EXERCISE
Transcribe the listing below exactly, leaving out each image.

━━━━━━━━━━━━━━━━━━━━━━━━━━━━━━

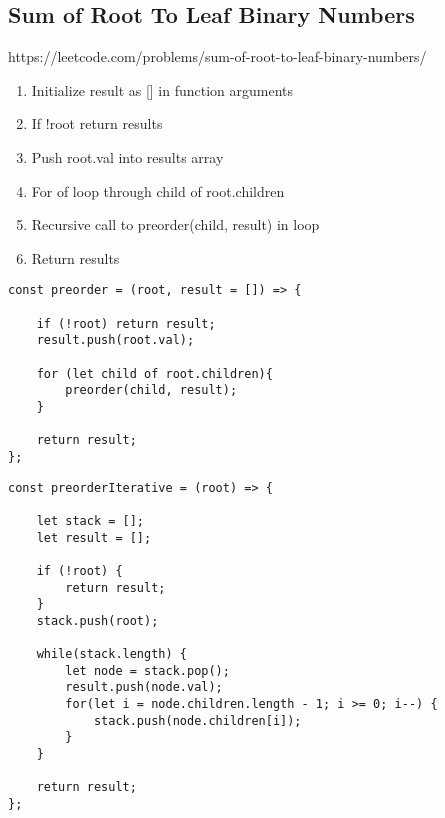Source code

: \documentclass[10pt]{article}
\begin{document}
\medskip %
















\pagebreak
\medskip   
\subsection{Sum of Root To Leaf Binary Numbers}
https://leetcode.com/problems/sum-of-root-to-leaf-binary-numbers/

\begin{enumerate}
	\item Initialize result as [] in function arguments
	\item If !root return results 
	\item Push root.val into results array
	\item For of loop through child of root.children
	\item Recursive call to preorder(child, result) in loop
	\item Return results
\end{enumerate}



\begin{lstlisting}[title=Solution preorder recursive, captionpos=t]
const preorder = (root, result = []) => {
    
    if (!root) return result;
    result.push(root.val);
    
    for (let child of root.children){
        preorder(child, result);
    }
    
    return result;
};
\end{lstlisting}



\begin{lstlisting}[title=Solution preorderIterative, captionpos=t]
const preorderIterative = (root) => {

    let stack = [];
    let result = [];

    if (!root) {
        return result;
    }
    stack.push(root);

    while(stack.length) {
        let node = stack.pop();
        result.push(node.val);
        for(let i = node.children.length - 1; i >= 0; i--) {
            stack.push(node.children[i]);
        }
    }

    return result;
};
\end{lstlisting}
\end{document}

━━━━━━━━━━━━━━━━━━━━━━━━━━━━━━

THE COMPLETED TASK
Source code

: \documentclass[10pt]{article}
\begin{document}
\medskip %
















\pagebreak
\medskip   
\subsection{Sum of Root To Leaf Binary Numbers}
https://leetcode.com/problems/sum-of-root-to-leaf-binary-numbers/

\begin{enumerate}
	\item Initialize result as [] in function arguments
	\item If !root return results 
	\item Push root.val into results array
	\item For of loop through child of root.children
	\item Recursive call to preorder(child, result) in loop
	\item Return results
\end{enumerate}



\begin{lstlisting}[title=Solution preorder recursive, captionpos=t]
const preorder = (root, result = []) => {
    
    if (!root) return result;
    result.push(root.val);
    
    for (let child of root.children){
        preorder(child, result);
    }
    
    return result;
};
\end{lstlisting}



\begin{lstlisting}[title=Solution preorderIterative, captionpos=t]
const preorderIterative = (root) => {

    let stack = [];
    let result = [];

    if (!root) {
        return result;
    }
    stack.push(root);

    while(stack.length) {
        let node = stack.pop();
        result.push(node.val);
        for(let i = node.children.length - 1; i >= 0; i--) {
            stack.push(node.children[i]);
        }
    }

    return result;
};
\end{lstlisting}
\end{document}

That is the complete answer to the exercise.